Choice of estimator

Generally, a population parameter can be estimated in a variety of different ways by using several different sample statistics. For example, the population mean can be estimated using estimators such as the sample mean, the sample median, and even more exotic sample statistics such as trimmed means etc.. This raises the question of which method to use to choose the best estimator. The three most frequently used estimation approaches are:

1. Moment method - the sample moments, $\overline{x}$, $\overline{x^2}$, $\overline{x^3}$, etc., are used to provide simple estimates of the location, scale, and shape parameters of the population distribution. Although these are the most intuitive choices for estimator, they have the disadvantage of giving biased estimates for non-normal distributions (non-robust), and can also be unduly influenced by the presence of outliers in the sample (non-resistant).

2. Robust estimation - instead of using moments, robust estimation methods generally use statistics based on quantiles e.g. median, interquartile range, L-moments, etc.. These measures are more robust and resistant but have the disadvantage of giving estimators that have larger sampling errors (i.e. less efficient estimators - see next section).

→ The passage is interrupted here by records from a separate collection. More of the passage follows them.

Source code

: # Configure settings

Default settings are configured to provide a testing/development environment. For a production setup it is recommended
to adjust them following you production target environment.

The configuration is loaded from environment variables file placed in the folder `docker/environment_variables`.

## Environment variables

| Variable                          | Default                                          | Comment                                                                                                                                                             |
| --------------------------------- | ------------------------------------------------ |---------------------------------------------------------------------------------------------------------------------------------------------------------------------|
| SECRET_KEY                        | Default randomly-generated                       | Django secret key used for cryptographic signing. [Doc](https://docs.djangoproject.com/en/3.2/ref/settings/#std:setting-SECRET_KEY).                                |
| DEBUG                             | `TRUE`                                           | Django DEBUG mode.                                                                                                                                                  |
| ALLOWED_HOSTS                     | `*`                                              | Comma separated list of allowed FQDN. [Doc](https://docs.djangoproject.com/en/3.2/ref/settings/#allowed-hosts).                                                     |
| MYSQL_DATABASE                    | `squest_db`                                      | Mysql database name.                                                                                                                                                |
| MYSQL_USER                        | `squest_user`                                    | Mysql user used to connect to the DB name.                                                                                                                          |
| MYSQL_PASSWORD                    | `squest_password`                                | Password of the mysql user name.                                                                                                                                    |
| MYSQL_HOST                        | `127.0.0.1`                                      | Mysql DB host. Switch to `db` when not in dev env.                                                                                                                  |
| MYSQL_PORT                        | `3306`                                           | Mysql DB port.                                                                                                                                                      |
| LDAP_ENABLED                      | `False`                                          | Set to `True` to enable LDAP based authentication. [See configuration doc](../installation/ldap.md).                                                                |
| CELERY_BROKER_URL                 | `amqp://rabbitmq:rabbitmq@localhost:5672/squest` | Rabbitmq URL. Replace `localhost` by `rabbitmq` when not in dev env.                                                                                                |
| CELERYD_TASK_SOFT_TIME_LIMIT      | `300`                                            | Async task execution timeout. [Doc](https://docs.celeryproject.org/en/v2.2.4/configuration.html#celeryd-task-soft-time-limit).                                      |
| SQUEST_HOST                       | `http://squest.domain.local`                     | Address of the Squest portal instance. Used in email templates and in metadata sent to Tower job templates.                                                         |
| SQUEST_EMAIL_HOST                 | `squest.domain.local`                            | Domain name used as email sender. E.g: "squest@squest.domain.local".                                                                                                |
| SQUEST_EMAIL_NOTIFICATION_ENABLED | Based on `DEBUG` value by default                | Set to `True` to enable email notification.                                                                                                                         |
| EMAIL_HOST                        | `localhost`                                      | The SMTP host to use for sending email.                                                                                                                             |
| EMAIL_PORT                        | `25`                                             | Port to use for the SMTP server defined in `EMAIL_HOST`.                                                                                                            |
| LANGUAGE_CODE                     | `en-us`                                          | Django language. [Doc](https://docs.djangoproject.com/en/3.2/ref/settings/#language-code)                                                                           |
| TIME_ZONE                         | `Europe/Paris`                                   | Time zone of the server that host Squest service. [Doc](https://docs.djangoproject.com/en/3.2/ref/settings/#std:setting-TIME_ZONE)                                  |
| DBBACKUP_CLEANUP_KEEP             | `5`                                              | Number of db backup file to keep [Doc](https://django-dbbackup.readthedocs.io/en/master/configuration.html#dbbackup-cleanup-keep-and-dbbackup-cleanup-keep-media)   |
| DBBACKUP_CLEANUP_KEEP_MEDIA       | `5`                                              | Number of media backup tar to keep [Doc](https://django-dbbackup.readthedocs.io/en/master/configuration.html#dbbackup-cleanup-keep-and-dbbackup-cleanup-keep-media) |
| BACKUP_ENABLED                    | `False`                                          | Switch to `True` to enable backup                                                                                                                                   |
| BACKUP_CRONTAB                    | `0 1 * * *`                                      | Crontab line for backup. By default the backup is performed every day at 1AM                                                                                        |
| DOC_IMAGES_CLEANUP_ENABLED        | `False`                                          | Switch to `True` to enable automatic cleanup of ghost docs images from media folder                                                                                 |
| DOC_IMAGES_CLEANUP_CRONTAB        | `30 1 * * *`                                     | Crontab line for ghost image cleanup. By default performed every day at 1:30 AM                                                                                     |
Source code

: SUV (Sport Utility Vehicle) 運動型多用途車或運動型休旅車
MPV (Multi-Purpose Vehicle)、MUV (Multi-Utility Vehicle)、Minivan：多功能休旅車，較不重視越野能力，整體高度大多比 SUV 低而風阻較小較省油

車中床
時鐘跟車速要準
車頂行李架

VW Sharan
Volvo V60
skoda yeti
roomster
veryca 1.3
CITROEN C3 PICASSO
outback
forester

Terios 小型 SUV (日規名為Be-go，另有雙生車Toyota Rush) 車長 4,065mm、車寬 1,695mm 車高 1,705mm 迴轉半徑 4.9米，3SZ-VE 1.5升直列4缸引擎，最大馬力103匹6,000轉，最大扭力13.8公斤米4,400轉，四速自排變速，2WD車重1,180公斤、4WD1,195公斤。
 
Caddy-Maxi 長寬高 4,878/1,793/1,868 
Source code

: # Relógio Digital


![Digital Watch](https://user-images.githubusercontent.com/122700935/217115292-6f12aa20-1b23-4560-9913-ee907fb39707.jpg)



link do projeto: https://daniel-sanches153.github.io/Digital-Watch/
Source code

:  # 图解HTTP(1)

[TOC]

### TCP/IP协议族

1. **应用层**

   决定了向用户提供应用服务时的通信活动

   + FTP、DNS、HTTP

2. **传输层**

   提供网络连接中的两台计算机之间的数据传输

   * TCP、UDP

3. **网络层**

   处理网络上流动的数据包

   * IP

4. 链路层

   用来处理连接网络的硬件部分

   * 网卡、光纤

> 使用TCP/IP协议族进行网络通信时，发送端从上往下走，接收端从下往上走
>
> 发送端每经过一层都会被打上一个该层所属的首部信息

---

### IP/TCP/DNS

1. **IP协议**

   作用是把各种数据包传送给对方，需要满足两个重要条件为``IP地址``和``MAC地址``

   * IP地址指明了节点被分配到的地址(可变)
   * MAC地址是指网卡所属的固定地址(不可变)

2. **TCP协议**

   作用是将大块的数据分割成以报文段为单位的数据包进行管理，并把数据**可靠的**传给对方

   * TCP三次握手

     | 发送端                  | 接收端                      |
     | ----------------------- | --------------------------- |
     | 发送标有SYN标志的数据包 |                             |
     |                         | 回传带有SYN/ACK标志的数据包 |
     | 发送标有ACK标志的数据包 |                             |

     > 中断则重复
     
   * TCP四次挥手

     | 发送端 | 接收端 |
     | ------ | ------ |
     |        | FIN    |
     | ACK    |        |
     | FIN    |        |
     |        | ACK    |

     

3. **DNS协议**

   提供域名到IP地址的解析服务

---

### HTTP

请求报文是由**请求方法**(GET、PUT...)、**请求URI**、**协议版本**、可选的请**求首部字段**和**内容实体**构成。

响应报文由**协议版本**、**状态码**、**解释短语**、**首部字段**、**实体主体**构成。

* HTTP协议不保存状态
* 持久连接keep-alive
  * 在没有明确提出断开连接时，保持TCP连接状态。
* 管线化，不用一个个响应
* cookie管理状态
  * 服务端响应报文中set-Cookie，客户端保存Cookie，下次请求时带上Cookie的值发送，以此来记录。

3. Maximum Likelihood Estimation (MLE) - These are most widely used estimators because of their many desirable properties. MLE estimates are parameter values chosen so as to maximise the likelihood of obtaining the data sample. In simple cases such as normally distributed data, the MLE procedure leads to moment estimates of the mean and variance. For more complicated cases, the MLE approach gives a clear and unambiguous approach for choosing the best estimator.